Una notizia
recente
da non sottovalutare: lo sforzo della gente locale in difesa del
proprio ambiente
Ruth Buendía,
37 anni, indigena Asháninka, ha guidato una campagna per frenare la costruzione
di due centrali idroelettriche che avrebbe implicato l’allontanamento forzato
di migliaia di nativi dell’Amazzonia peruviana.
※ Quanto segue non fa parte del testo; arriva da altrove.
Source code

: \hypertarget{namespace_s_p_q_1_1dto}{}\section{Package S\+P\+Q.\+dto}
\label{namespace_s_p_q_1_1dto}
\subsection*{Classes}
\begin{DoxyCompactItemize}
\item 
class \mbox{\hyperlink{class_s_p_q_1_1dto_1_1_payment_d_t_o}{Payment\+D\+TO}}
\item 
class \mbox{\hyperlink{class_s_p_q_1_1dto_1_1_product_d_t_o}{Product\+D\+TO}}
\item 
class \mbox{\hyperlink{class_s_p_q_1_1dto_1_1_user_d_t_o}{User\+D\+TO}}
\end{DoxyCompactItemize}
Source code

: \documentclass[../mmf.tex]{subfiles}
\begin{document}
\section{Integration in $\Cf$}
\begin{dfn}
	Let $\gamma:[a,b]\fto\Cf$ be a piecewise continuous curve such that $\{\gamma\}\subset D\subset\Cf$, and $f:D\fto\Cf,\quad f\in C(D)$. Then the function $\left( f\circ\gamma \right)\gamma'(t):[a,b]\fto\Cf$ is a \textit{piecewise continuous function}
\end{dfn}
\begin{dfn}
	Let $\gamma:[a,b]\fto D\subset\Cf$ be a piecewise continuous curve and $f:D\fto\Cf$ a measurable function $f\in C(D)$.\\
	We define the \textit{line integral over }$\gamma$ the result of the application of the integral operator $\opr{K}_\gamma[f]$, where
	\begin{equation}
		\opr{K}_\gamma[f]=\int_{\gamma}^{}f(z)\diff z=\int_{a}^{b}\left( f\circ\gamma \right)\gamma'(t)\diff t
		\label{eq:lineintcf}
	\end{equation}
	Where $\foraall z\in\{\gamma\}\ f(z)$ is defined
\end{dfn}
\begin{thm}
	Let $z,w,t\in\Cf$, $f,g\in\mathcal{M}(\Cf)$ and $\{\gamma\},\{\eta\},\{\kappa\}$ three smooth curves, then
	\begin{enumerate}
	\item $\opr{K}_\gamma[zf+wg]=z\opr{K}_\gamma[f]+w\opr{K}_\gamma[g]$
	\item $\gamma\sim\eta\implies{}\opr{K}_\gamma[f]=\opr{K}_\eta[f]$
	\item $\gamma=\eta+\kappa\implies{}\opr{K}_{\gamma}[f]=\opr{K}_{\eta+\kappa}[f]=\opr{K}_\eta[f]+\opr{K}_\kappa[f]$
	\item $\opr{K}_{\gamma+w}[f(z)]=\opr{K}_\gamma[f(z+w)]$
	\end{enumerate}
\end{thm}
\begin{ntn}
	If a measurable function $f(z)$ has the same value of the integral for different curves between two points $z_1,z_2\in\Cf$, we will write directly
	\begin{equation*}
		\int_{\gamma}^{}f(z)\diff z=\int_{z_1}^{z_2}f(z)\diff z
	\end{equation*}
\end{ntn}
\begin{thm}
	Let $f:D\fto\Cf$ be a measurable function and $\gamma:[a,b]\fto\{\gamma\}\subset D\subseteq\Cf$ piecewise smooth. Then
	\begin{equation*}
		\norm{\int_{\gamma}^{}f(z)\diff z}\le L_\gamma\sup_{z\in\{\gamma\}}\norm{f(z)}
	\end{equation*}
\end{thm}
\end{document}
Per questo è stata insignita
del Goldman Environmental Prize 2014, popolarmente conosciuto come il ‘Nobel per l’Ambiente’, insieme ad
attivisti di India, Indonesia, Russia, Sudafrica e Stati Uniti.
(Non mi arrenderó, continueró a lottare per il mio popolo" - Ruth Buendía)
Schiavizzata e
sottoposta a brutalità da parte della guerriglia di Sendero Luminoso durante la
‘guerra sporca’ degli anni 1980-2000, con almeno 6000 vittime e 10.000
sfollati, l’etnia Asháninka ha continuato a pagare politiche di esclusione e
sfruttamento del proprio territorio. Nel 1990, a 12 anni appena compiuti,
Buendía dovette lasciare la sua terra natale, Cutivireni, per rifugiarsi a Lima
dopo l’assassinio di suo padre e il sequestro della sua sorella maggiore da parte
di Sendero. “Abbiamo visto tanti orrori, tante stragi, tutti in fuga…è questo
che ci è venuto in mente quando qualche anno fa ci parlarono delle centrali
idroelettriche” ha spiegato l’attivista. Ma se una battaglia è stata vinta, la
lotta per la vita degli Asháninkas continua. “Ci sono comunità come Potsoteni e
Unión Puerto Asháninka dove l’82% dei bambini soffre di denutrizione cronica. O
altre, come Boca Anapate, dove a scuola mancano i professori e lo Stato non è
mai arrivato”.
Il piano per
costruire nella selva centrale peruviana le centrali Pakitzapango e Tambo, da
parte del colosso brasiliano Odebrecht sono
fermi dal 2011 grazie all’opposizione degli Asháninka, l’etnia amazzonica più
numerosa del Perù. La Central Asháninca del Río Ene (Care), istituzione diretta
da Buendía, ha usato ogni mezzo sul piano legale presso la magistratura
nazionale, denunciando la mancata consultazione preventiva dei popoli della
regione..... I due impianti avrebbero inondato complessivamente oltre 9000
ettari di terre costringendo 24.000 Asháninkas ad abbandonare i territori
ancestrali della loro comunità, confinanti con il fiume Ene.